Eloge de l'Amour is indeed an elegy, a mournful poetic lament for an idealised and long-dead past. This is a prevailing Godardian theme. The past is most often seen as beautiful, irretrievable, its passing as an occasion for guarded reverie. In this case Godard is mourning the past as a location for love. He evokes love replete in cross-generational grandeur through the stories of three couples of different ages.
The story, such as it is, involves a young filmmmaker and writer named Edgar (Bruno Putzulu), an ambivalent Godardian figure. Edgar, who is constantly consulting a book of blank pages, wants to concoct a tribute to love in its four supposed stages: the meeting, the passion, the separation, the reconciliation. While casting the movie he meets an enigmatic young woman (Cecite Camp), who rebuffs him.
The movie then slips to a period two years earlier. Edgar sets forth to meet an elderly couple who fought for the French resistance and are now in the process of selling their story to Hollywood. Godard, ever the iconoclast and originator, reverses cinematic convention. The first half of the film, set in the present, is shot in black and white. The second half, set in the past, is shot in glorious saturated colour.
There is the standard anti-Americanism Godard has always been partial to, as are all men of 'un certain age' and uncertain disposition.
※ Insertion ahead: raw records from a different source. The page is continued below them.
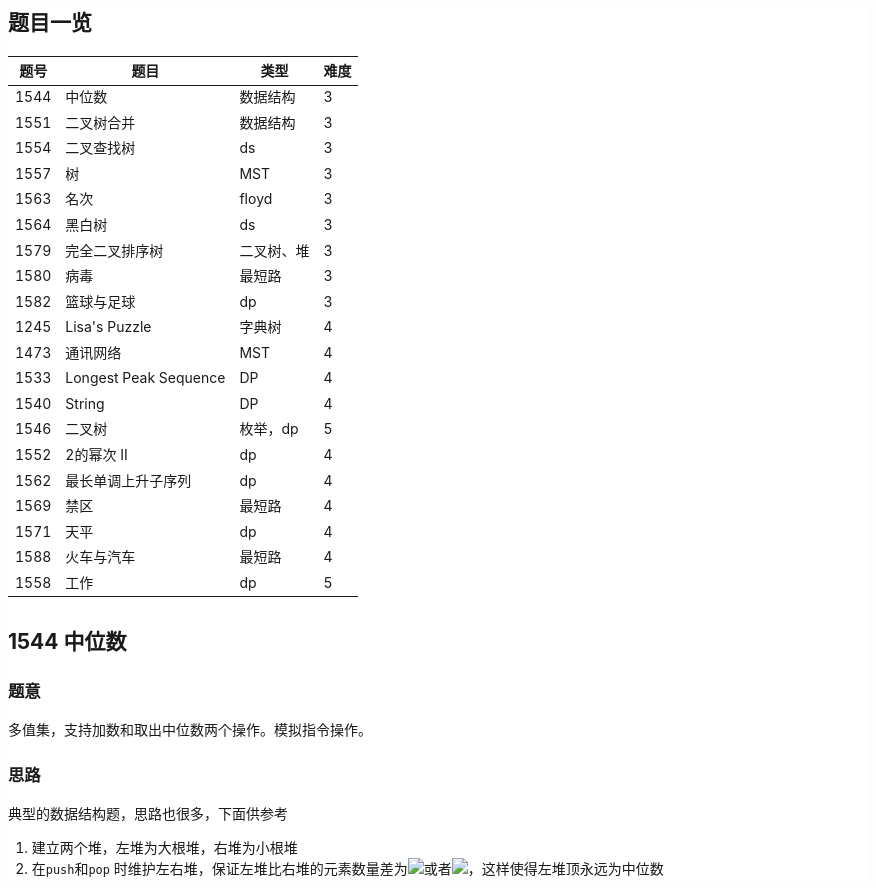 ## 题目一览
| **题号** | **题目**              | **类型**   | **难度** |
| -------- | --------------------- | ---------- | -------- |
| 1544     | 中位数                | 数据结构   | 3        |
| 1551     | 二叉树合并            | 数据结构   | 3        |
| 1554     | 二叉查找树            | ds         | 3        |
| 1557     | 树                    | MST        | 3        |
| 1563     | 名次                  | floyd      | 3        |
| 1564     | 黑白树                | ds         | 3        |
| 1579     | 完全二叉排序树        | 二叉树、堆 | 3        |
| 1580     | 病毒                  | 最短路     | 3        |
| 1582     | 篮球与足球            | dp         | 3        |
| 1245     | Lisa's Puzzle         | 字典树     | 4        |
| 1473     | 通讯网络              | MST        | 4        |
| 1533     | Longest Peak Sequence | DP         | 4        |
| 1540     | String                | DP         | 4        |
| 1546     | 二叉树                | 枚举，dp   | 5        |
| 1552     | 2的幂次 II            | dp         | 4        |
| 1562     | 最长单调上升子序列    | dp         | 4        |
| 1569     | 禁区                  | 最短路     | 4        |
| 1571     | 天平                  | dp         | 4        |
| 1588     | 火车与汽车            | 最短路     | 4        |
| 1558     | 工作                  | dp         | 5        |

## 1544 中位数
### 题意
多值集，支持加数和取出中位数两个操作。模拟指令操作。
### 思路
典型的数据结构题，思路也很多，下面供参考

1. 建立两个堆，左堆为大根堆，右堆为小根堆
2. 在`push`和`pop`  时维护左右堆，保证左堆比右堆的元素数量差为![](https://smr-typora.oss-cn-guangzhou.aliyuncs.com/img/22d0feea96d3bb2fc273f7598ce748c1.svg)或者![](https://smr-typora.oss-cn-guangzhou.aliyuncs.com/img/53072c2388d69edc65c2377681e4e87c.svg)，这样使得左堆顶永远为中位数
But the jabs at America are more playful than vicious. And especially when he takes on Spielberg, a long-standing target, he seems doddering and cantankerous more than genuinely confrontational.
Never mind the plot and the knee-jerk French radicalism, this movie has other more central pleasures.
The actors are dispensable, as they often seem to be in later Godard. They merely exist as a component in the director's toolkit. There are very few close-ups. When they occur more often than not it is of a woman. Putzulu as Edgar could be any male figure of comparable height and weight. For that reason, and others, this is a director’s movie, and Godard is a director’s director. So what else is new?
Well for one thing, the seductive cinematography. If there is an urban poet of French cinema it is Godard, nobody else. The first half of this 98-minute movie is set on the night-time streets of Paris --- lovely black-and-white images that make you long for the city even if you have never been there. They make you long to walk its boulevards, to drive a car, to sit on a bench and stare at its brightest lights.
Another of the potent pleasures of Eloge de l'Amour is the score. Godard has an instinct for sound that allows him to do more with a few seconds of piano and strings than other filmmakers achieve with an entire orchestra over an entire movie. The score begins and ends at seemingly random moments that are as much a part of Godard's rhythmic editing techniques as are his montages and overlaps.
Godard has made 42 movies as director, 25 as screenplay writer, five as editor. This is the first film he has made in almost 30 years set on the streets of Paris. It is his first film in four years and his first in a long time that makes no effort to disguise an elegiac, almost sentimental, air. There are worse things to do than wait for the next Godard.
Eloge de l'Amour ends with an achingly unresolved scene --- Edgar seen from the back walking, as a Beckettian voiceover rasps 'nothing was said'. The image stops and starts repeatedly but it is the director's epitaph for himself.